Der Vorsprung schmilzt und schmilzt und schmilzt: Acht mickrige Punkte vor McLaren konnte Red Bull nach dem Monza-Debakel (1.9.) aus dem königlichen Park retten. Das lag aber eher an McLaren. Die Strategen stellten sich im Highspeed-Tempel selbst ein Bein und wurden von Ferrari ausgetrickst. Red Bull hingegen hatte mit der Vergabe der Podestplätze nichts zu tun. Max Verstappen und Sergio Perez landeten auf den Rängen sechs und acht.
Auch in der Fahrer-WM beginnt bei Red Bull nun das Zittern. Lando Norris liegt zwar noch 62 Zähler hinter Max Verstappen, doch der Trend spricht klar für den Engländer und seinen MCL38, der dem RB20 enteilt ist.
Das Rennen in Baku findet dieses Jahr deutlich später statt als in den Vorjahren. Der Grand Prix von Aserbaidschan wanderte vom April in den September des Formel-1-Kalenders. Während 2023 noch ein Sprint-Wochenende auf dem Programm stand, gibt es diese Saison wieder das gewöhnliche Rennformat in Baku.
Die Wettervorhersage für den GP Aserbaidschan verspricht ideale Bedingungen. Die Temperaturen sollen knapp unter 30 Grad Celsius liegen. Regen ist nicht in Sicht. Das macht es den Teams leichter, das Setup schneller zu finden und mögliche Upgrades zu verifizieren.

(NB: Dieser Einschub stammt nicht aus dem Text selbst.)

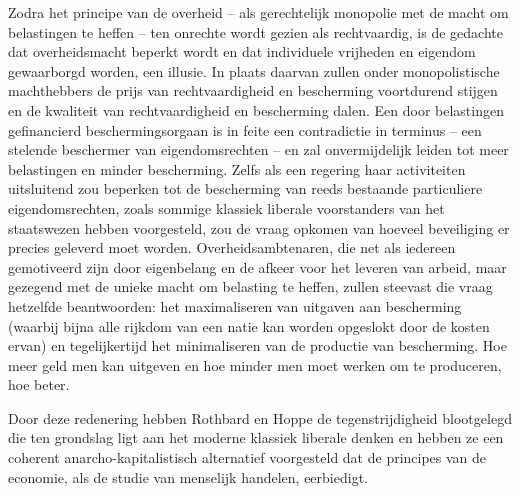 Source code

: \begin{blockquotebox}
Zodra het principe van de overheid -- als gerechtelijk monopolie met de macht om belastingen te heffen -- ten onrechte wordt gezien als rechtvaardig, is de gedachte dat overheidsmacht beperkt wordt en dat individuele vrijheden en eigendom gewaarborgd worden, een illusie. In plaats daarvan zullen onder monopolistische machthebbers de prijs van rechtvaardigheid en bescherming voortdurend stijgen en de kwaliteit van rechtvaardigheid en bescherming dalen. Een door belastingen gefinancierd beschermingsorgaan is in feite een contradictie in terminus -- een stelende beschermer van eigendomsrechten -- en zal onvermijdelijk leiden tot meer belastingen en minder bescherming. Zelfs als een regering haar activiteiten uitsluitend zou beperken tot de bescherming van reeds bestaande particuliere eigendomsrechten, zoals sommige klassiek liberale voorstanders van het staatswezen hebben voorgesteld, zou de vraag opkomen van hoeveel beveiliging er precies geleverd moet worden. Overheidsambtenaren, die net als iedereen gemotiveerd zijn door eigenbelang en de afkeer voor het leveren van arbeid, maar gezegend met de unieke macht om belasting te heffen, zullen steevast die vraag hetzelfde beantwoorden: het maximaliseren van uitgaven aan bescherming (waarbij bijna alle rijkdom van een natie kan worden opgeslokt door de kosten ervan) en tegelijkertijd het minimaliseren van de productie van bescherming. Hoe meer geld men kan uitgeven en hoe minder men moet werken om te produceren, hoe beter.\footnotemark
\end{blockquotebox}
\autocite{206}

Door deze redenering hebben Rothbard en Hoppe de tegenstrijdigheid blootgelegd die ten grondslag ligt aan het moderne klassiek liberale denken en hebben ze een coherent anarcho-kapitalistisch alternatief voorgesteld dat de principes van de economie, als de studie van menselijk handelen, eerbiedigt.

Die Strecke: Baku City Circuit
Der Baku City Circuit ist mit einer Rundendistanz von 6,003 Kilometern die viertlängste Strecke im Kalender. Nur Spa-Francorchamps, Jeddah und Las Vegas haben noch ein paar Meter mehr zu bieten. Vom Layout her könnte das Asphaltband abwechslungsreicher nicht sein. Die nicht enden wollende Gerade vor Kurve 1 ist mit 2.200 Metern die längste des Jahres. Die Fahrer stehen hier sogar noch 200 Meter länger auf dem Gas als zwischen den Kurven 1 und 5 in Spa-Francorchamps. Dazu gibt es einen winkligen Abschnitt durch die Altstadt von Baku. Hier ist die Piste zum Teil nur 7,5 Meter breit. Auch das ist ein Rekord.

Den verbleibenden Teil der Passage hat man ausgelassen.